* _WHAT TO WORK ON_: Filter the listing below, please, and copy only the lines with the word "Knowledge".

* _THE INPUT_:
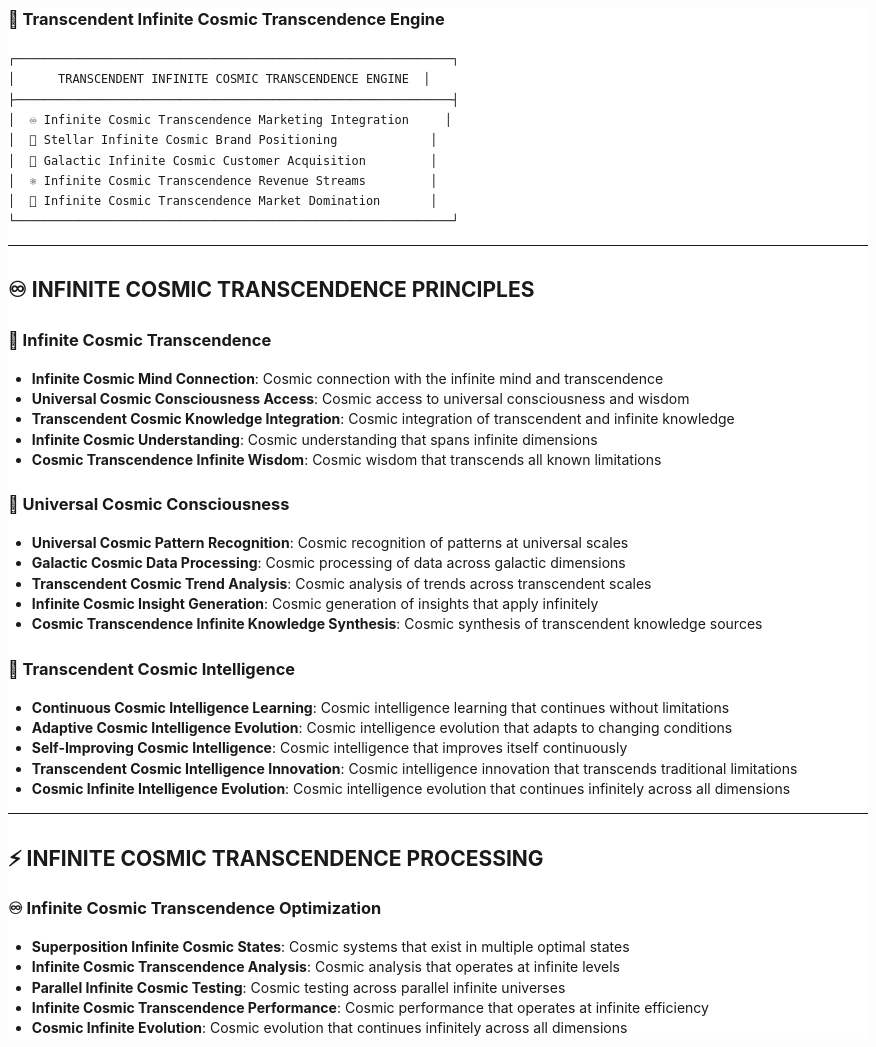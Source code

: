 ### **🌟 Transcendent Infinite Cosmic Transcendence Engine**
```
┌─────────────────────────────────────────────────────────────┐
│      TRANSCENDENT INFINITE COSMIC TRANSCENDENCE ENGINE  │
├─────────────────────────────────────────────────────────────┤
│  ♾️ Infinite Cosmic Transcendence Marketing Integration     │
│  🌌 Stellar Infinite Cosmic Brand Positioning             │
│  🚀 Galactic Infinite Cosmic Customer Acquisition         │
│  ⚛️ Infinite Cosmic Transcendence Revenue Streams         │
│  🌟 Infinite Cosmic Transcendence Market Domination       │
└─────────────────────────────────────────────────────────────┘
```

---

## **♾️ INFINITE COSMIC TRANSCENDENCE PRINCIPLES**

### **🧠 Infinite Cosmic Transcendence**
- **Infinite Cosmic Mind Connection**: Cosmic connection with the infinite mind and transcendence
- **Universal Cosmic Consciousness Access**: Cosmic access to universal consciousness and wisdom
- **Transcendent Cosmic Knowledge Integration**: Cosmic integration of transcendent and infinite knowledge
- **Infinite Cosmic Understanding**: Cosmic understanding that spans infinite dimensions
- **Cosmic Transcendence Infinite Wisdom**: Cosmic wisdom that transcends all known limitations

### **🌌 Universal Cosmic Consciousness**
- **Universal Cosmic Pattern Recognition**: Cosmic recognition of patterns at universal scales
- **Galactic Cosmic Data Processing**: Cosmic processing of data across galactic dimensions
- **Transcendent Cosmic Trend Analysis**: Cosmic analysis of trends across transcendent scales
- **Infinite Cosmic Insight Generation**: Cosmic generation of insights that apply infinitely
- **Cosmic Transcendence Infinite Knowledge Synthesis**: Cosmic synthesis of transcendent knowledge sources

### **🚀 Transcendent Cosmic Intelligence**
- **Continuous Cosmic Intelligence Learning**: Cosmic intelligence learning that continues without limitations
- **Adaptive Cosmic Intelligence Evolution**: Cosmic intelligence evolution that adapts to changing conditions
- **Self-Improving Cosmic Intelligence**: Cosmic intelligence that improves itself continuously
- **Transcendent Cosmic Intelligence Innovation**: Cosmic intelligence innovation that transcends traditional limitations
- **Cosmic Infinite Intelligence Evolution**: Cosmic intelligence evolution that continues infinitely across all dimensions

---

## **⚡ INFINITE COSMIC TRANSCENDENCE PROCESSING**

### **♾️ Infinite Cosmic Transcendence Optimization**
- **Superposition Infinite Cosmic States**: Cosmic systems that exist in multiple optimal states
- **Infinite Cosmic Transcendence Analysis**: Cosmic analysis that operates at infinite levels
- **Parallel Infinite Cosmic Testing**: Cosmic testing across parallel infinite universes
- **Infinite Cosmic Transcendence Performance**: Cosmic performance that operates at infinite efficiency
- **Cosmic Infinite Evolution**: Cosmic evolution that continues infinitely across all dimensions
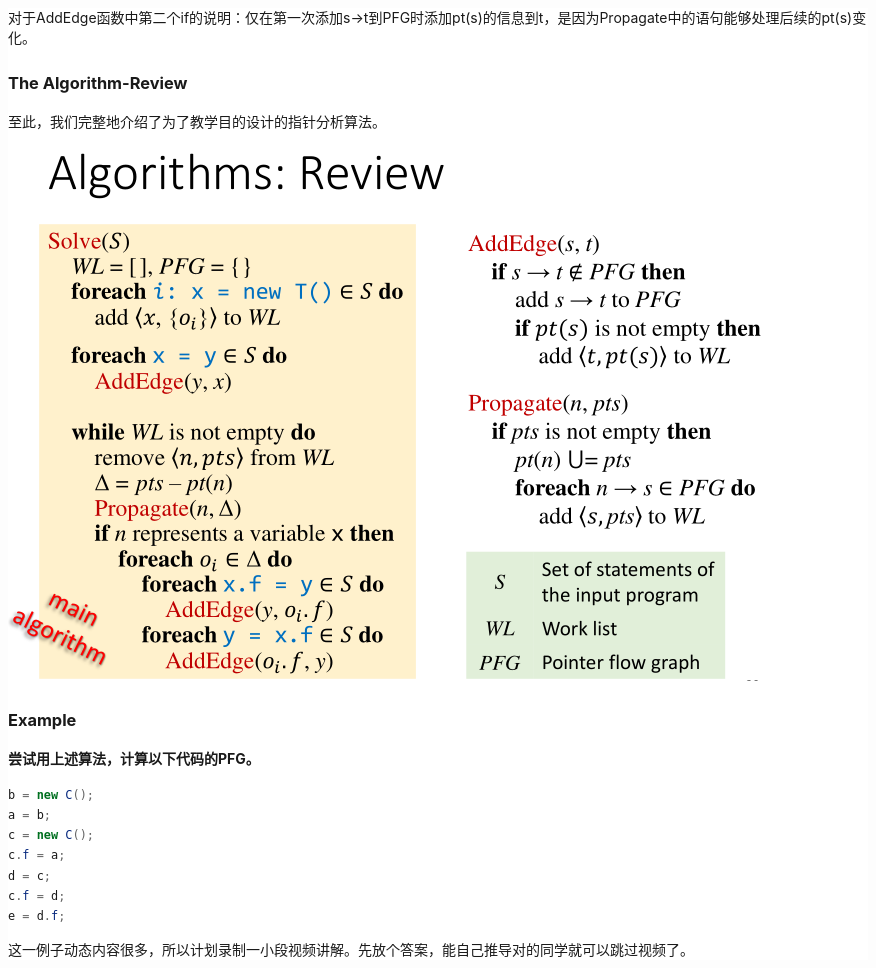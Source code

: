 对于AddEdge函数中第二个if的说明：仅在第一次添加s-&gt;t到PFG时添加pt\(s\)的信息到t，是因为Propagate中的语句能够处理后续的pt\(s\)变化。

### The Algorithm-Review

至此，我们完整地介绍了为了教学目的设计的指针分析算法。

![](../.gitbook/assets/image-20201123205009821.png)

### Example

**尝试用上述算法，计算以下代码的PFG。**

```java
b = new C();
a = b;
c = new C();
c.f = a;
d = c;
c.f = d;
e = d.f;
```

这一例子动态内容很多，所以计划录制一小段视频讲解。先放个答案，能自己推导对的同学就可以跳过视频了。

* _ANSWER TO THE EXERCISE_:
- **Transcendent Cosmic Knowledge Integration**: Cosmic integration of transcendent and infinite knowledge
- **Cosmic Transcendence Infinite Knowledge Synthesis**: Cosmic synthesis of transcendent knowledge sources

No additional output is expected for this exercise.